__Problem details__
Would you copy each line of the data below that has "Redis"?

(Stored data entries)
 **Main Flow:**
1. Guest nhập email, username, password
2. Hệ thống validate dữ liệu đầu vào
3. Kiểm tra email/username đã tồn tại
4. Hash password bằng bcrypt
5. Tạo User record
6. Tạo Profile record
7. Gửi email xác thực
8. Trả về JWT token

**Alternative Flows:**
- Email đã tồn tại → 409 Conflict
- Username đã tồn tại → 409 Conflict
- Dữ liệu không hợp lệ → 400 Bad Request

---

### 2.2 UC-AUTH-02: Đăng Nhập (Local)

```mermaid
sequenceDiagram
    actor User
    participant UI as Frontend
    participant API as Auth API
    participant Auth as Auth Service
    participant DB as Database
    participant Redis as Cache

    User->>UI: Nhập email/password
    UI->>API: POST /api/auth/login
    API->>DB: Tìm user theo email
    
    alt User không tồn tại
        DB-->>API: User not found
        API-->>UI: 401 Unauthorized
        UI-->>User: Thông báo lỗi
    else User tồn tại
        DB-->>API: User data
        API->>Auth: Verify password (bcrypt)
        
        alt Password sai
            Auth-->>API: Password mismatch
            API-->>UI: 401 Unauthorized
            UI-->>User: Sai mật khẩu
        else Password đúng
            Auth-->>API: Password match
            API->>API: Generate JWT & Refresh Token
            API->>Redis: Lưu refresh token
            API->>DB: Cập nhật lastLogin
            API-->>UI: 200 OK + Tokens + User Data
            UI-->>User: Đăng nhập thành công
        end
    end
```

__Exercise result__
    participant Redis as Cache
            API->>Redis: Lưu refresh token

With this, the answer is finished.